It's not just taking something.
You have to have the right mindset.
Positive thinking helps a lot, too.
A lot of people have negative thoughts because they have a lot of negative thoughts.
It lowers the immune system.
They get sick.
Think about it.
If you get sick just with the common cold, You've lost about three or four weeks of that year recovering.
That eats away at your cells.
You have this inflammation that is built up.
It takes time to recover from it.
You age every time you have that big dose of inflammation.
That's absolutely true.
Yes, that's right.
And if your body can't handle the regular seasonal flu without becoming strongly symptomatic, then how are you going to handle something more aggressive like the coronavirus?
I would imagine that you and I both have plenty of antibodies for all kinds of influenza strains that have passed through the population, but we never became symptomatic.
It just passed right through us, never replicated to the point of becoming symptomatic.

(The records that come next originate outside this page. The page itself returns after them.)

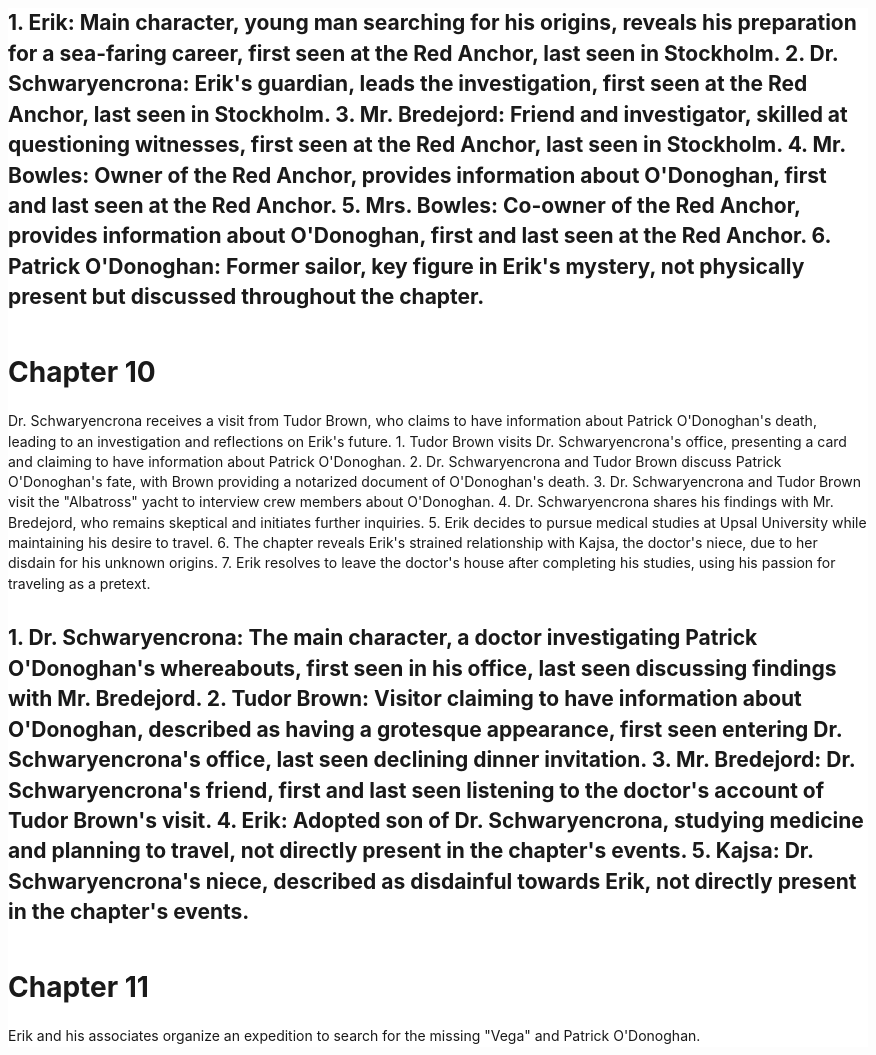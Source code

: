 <characters>1. Erik: Main character, young man searching for his origins, reveals his preparation for a sea-faring career, first seen at the Red Anchor, last seen in Stockholm.
2. Dr. Schwaryencrona: Erik's guardian, leads the investigation, first seen at the Red Anchor, last seen in Stockholm.
3. Mr. Bredejord: Friend and investigator, skilled at questioning witnesses, first seen at the Red Anchor, last seen in Stockholm.
4. Mr. Bowles: Owner of the Red Anchor, provides information about O'Donoghan, first and last seen at the Red Anchor.
5. Mrs. Bowles: Co-owner of the Red Anchor, provides information about O'Donoghan, first and last seen at the Red Anchor.
6. Patrick O'Donoghan: Former sailor, key figure in Erik's mystery, not physically present but discussed throughout the chapter.</characters>
----------------
# Chapter 10
<synopsis>
Dr. Schwaryencrona receives a visit from Tudor Brown, who claims to have information about Patrick O'Donoghan's death, leading to an investigation and reflections on Erik's future.
</synopsis>

<events>
1. Tudor Brown visits Dr. Schwaryencrona's office, presenting a card and claiming to have information about Patrick O'Donoghan.
2. Dr. Schwaryencrona and Tudor Brown discuss Patrick O'Donoghan's fate, with Brown providing a notarized document of O'Donoghan's death.
3. Dr. Schwaryencrona and Tudor Brown visit the "Albatross" yacht to interview crew members about O'Donoghan.
4. Dr. Schwaryencrona shares his findings with Mr. Bredejord, who remains skeptical and initiates further inquiries.
5. Erik decides to pursue medical studies at Upsal University while maintaining his desire to travel.
6. The chapter reveals Erik's strained relationship with Kajsa, the doctor's niece, due to her disdain for his unknown origins.
7. Erik resolves to leave the doctor's house after completing his studies, using his passion for traveling as a pretext.
</events>

<characters>1. Dr. Schwaryencrona: The main character, a doctor investigating Patrick O'Donoghan's whereabouts, first seen in his office, last seen discussing findings with Mr. Bredejord.
2. Tudor Brown: Visitor claiming to have information about O'Donoghan, described as having a grotesque appearance, first seen entering Dr. Schwaryencrona's office, last seen declining dinner invitation.
3. Mr. Bredejord: Dr. Schwaryencrona's friend, first and last seen listening to the doctor's account of Tudor Brown's visit.
4. Erik: Adopted son of Dr. Schwaryencrona, studying medicine and planning to travel, not directly present in the chapter's events.
5. Kajsa: Dr. Schwaryencrona's niece, described as disdainful towards Erik, not directly present in the chapter's events.</characters>
----------------
# Chapter 11
<synopsis>
Erik and his associates organize an expedition to search for the missing "Vega" and Patrick O'Donoghan.
</synopsis>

And that's the way a healthy immune system should respond.
But you see how many people in society every winter, right?
They're out sick for three weeks.
I see it even in my own company.
I see people that are sick every year.
I made the correlation that a lot of these individuals, it's what they eat, that's a big one, but also not drinking filtered water.
These individuals that have that drink in the fluoride, they get sick quicker.
And, you know, Dr.
Group has the theory of, you know, you have to cleanse the thyroid, make sure you have the iodine instead of the fluoride because they're both, you know, they're on the same column in the periodic table.
So there's, you know, both halogens.
And, you know, the body will take up fluoride if it doesn't have iodine.
And iodine will create the T3 and the T4 homework.
That hormone is needed for many different processes in the body.
When you're drinking that junk water that's coming out of the tap, it's making us literally sick.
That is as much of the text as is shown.